# Perturbation-Based Techniques

These methods explain how a model reacts when you slightly change (perturb) its input. Think: “What happens if I sneakily change one pixel or word?”

## LIME (Local Interpretable Model-agnostic Explanations)

**Idea:** Take the original input (e.g., an image or sentence), make small modifications, see how model predictions change, and fit a simple, interpretable model (like a linear model) to approximate behavior around that input.

In [17]:
!pip install lime

Defaulting to user installation because normal site-packages is not writeable
Looking in indexes: https://pypi.org/simple, https://pypi.ngc.nvidia.com




Defaulting to user installation because normal site-packages is not writeable
Looking in indexes: https://pypi.org/simple, https://pypi.ngc.nvidia.com




### Basic use case

In [52]:
from sklearn.pipeline import make_pipeline
from sklearn.feature_extraction.text import TfidfVectorizer
from sklearn.linear_model import LogisticRegression
from lime.lime_text import LimeTextExplainer

In [53]:
# Step 1: Sample review dataset 
texts = [
    "I love this movie",
    "This film is terrible",
    "What a fantastic performance!",
    "I hated every moment",
    "It was an average movie",
    "Absolutely brilliant and moving"
]
labels = [1, 0, 1, 0, 0, 1]  # 1 = Positive, 0 = Negative

In [54]:
# Step 2: Train a simple model
vectorizer = TfidfVectorizer()
classifier = LogisticRegression()
model = make_pipeline(vectorizer, classifier)
model.fit(texts, labels)

In [55]:
# Step 3: Define black-box prediction function
def blackbox_model(text_list):
    return model.predict_proba(text_list)

In [56]:
# Step 4: Run LIME explanation
explainer = LimeTextExplainer(class_names=['Negative', 'Positive'])
exp = explainer.explain_instance("I love this movie", blackbox_model, num_features=3)
print(exp.as_list())

[('love', 0.04723679886633938), ('movie', 0.0038787401431432215), ('I', 0.0012371047096181628)]


Words like “love” and “movie” contributed most to the model predicting "Positive".

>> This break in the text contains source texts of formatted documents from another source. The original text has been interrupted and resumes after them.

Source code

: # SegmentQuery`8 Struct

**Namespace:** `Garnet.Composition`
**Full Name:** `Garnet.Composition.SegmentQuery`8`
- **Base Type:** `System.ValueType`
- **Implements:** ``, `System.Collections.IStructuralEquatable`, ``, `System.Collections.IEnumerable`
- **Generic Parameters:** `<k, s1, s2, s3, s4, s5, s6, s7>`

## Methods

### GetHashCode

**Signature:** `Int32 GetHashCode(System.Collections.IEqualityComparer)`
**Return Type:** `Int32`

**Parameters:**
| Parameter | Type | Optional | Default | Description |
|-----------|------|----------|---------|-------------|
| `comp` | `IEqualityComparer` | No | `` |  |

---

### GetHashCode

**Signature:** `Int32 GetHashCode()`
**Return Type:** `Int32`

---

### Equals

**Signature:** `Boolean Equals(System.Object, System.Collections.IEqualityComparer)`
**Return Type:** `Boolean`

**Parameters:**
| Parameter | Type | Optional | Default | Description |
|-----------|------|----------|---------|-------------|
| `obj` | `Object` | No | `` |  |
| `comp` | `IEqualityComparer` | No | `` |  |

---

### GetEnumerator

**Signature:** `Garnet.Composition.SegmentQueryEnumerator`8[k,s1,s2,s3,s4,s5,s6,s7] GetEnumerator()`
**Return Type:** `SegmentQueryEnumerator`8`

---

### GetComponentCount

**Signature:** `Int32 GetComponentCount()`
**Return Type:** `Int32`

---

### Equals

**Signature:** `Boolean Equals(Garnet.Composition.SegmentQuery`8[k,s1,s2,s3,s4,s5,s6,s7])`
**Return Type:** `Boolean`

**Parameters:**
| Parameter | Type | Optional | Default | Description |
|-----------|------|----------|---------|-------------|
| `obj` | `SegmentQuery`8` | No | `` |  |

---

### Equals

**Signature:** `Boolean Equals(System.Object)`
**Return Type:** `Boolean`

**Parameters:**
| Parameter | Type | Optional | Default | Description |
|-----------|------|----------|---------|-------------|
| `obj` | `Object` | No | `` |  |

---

### Use Case using BERT with LIME for explainability of sentiment classification. 

In [None]:
!pip install transformers torch lime scikit-learn

In [57]:
from transformers import BertTokenizer, BertForSequenceClassification
from transformers import TextClassificationPipeline
import torch
from lime.lime_text import LimeTextExplainer

In [58]:
# Step 1: Load a pretrained BERT model fine-tuned for sentiment classification
model_name = "nlptown/bert-base-multilingual-uncased-sentiment"  # You can replace with another
tokenizer = BertTokenizer.from_pretrained(model_name)
model = BertForSequenceClassification.from_pretrained(model_name)

In [59]:
# Step 2: Define a prediction pipeline
pipe = TextClassificationPipeline(model=model, tokenizer=tokenizer, return_all_scores=True)



In [60]:
# Step 3: Create a black-box function wrapper for LIME
def blackbox_model(texts):
    # LIME expects a 2D list of [ [score_for_class_0, score_for_class_1, ...], [...], ... ]
    outputs = [pipe(text)[0] for text in texts]  # [0] gets list of dicts for classes
    return [[label["score"] for label in example] for example in outputs]

In [61]:
# Step 4: Run LIME explainability
explainer = LimeTextExplainer(class_names=["1 star", "2 stars", "3 stars", "4 stars", "5 stars"])
exp = explainer.explain_instance("This movie was surprisingly good and fun to watch.", 
                                  blackbox_model, 
                                  num_features=6)

TypeError: list indices must be integers or slices, not tuple

In [None]:
# Step 5: Print explanation
print("Top words contributing to prediction:")
for word, weight in exp.as_list():
    print(f"{word}: {weight:.4f}")